Task objective:
Return the data below exactly, but only from the line containing "1.575 | 0.158 % |" through the line containing "87.138 | 8.714 % |", with both of those lines included.

Excerpted data:
————————

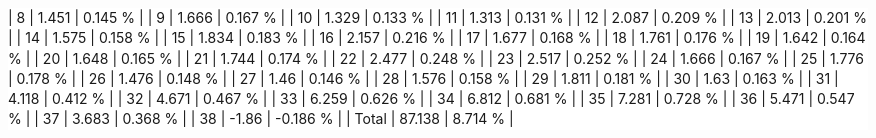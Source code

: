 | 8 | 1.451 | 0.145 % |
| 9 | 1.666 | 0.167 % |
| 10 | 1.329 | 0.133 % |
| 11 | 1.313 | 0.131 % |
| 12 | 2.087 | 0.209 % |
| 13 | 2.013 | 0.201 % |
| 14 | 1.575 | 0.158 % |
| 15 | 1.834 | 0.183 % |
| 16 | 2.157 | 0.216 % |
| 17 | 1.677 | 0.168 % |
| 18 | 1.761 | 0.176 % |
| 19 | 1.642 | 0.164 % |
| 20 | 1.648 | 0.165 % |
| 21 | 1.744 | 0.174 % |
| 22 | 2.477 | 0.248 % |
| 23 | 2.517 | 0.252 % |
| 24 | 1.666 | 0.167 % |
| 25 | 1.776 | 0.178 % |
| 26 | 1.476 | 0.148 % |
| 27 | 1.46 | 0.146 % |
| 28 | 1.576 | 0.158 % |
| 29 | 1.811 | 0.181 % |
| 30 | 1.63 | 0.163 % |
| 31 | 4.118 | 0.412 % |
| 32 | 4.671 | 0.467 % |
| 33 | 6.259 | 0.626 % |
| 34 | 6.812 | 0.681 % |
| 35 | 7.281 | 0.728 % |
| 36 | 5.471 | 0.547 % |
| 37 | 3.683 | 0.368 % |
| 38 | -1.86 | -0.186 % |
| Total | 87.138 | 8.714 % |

————————

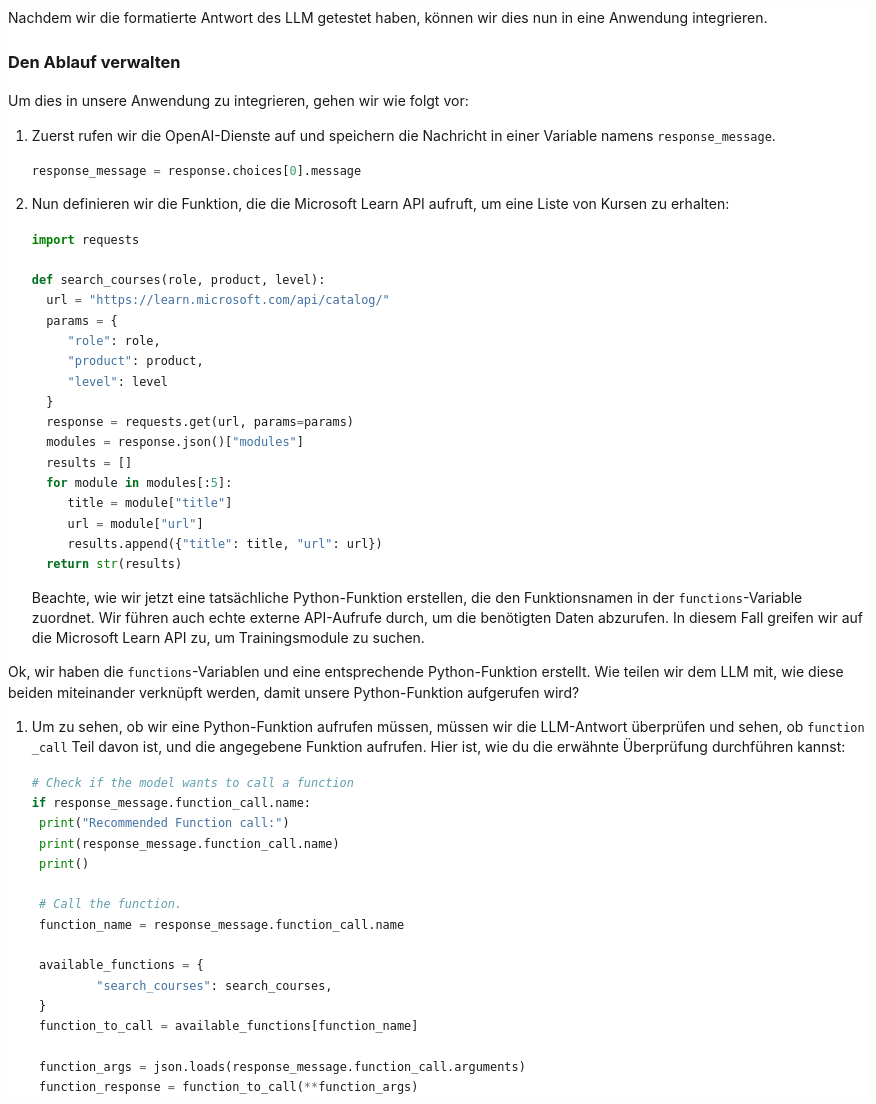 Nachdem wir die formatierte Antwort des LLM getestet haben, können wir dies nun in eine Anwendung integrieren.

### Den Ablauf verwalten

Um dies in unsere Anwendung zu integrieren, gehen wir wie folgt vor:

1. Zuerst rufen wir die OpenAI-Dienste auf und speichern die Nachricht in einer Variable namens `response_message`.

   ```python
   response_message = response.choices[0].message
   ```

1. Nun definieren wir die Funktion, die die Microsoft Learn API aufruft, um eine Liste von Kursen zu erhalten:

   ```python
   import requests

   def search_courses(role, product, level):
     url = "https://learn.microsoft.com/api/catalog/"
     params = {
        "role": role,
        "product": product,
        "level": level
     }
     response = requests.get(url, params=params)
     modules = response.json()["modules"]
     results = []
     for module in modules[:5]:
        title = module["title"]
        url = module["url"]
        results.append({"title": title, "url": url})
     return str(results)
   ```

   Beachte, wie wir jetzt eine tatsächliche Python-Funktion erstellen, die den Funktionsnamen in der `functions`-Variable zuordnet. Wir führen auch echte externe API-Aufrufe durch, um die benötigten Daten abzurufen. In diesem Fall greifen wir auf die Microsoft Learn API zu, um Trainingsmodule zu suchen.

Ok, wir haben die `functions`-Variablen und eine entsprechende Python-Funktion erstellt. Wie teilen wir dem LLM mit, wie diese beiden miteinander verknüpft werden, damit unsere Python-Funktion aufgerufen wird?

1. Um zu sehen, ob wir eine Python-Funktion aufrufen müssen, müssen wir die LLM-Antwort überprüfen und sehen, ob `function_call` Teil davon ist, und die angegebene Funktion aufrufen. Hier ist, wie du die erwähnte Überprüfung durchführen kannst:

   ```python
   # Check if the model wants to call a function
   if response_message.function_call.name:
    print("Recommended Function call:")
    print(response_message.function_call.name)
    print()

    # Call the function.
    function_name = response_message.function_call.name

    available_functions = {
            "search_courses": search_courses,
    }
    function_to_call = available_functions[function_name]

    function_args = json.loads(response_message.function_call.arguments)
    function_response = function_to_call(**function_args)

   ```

————————

Exercise answer:
| 14 | 1.575 | 0.158 % |
| 15 | 1.834 | 0.183 % |
| 16 | 2.157 | 0.216 % |
| 17 | 1.677 | 0.168 % |
| 18 | 1.761 | 0.176 % |
| 19 | 1.642 | 0.164 % |
| 20 | 1.648 | 0.165 % |
| 21 | 1.744 | 0.174 % |
| 22 | 2.477 | 0.248 % |
| 23 | 2.517 | 0.252 % |
| 24 | 1.666 | 0.167 % |
| 25 | 1.776 | 0.178 % |
| 26 | 1.476 | 0.148 % |
| 27 | 1.46 | 0.146 % |
| 28 | 1.576 | 0.158 % |
| 29 | 1.811 | 0.181 % |
| 30 | 1.63 | 0.163 % |
| 31 | 4.118 | 0.412 % |
| 32 | 4.671 | 0.467 % |
| 33 | 6.259 | 0.626 % |
| 34 | 6.812 | 0.681 % |
| 35 | 7.281 | 0.728 % |
| 36 | 5.471 | 0.547 % |
| 37 | 3.683 | 0.368 % |
| 38 | -1.86 | -0.186 % |
| Total | 87.138 | 8.714 % |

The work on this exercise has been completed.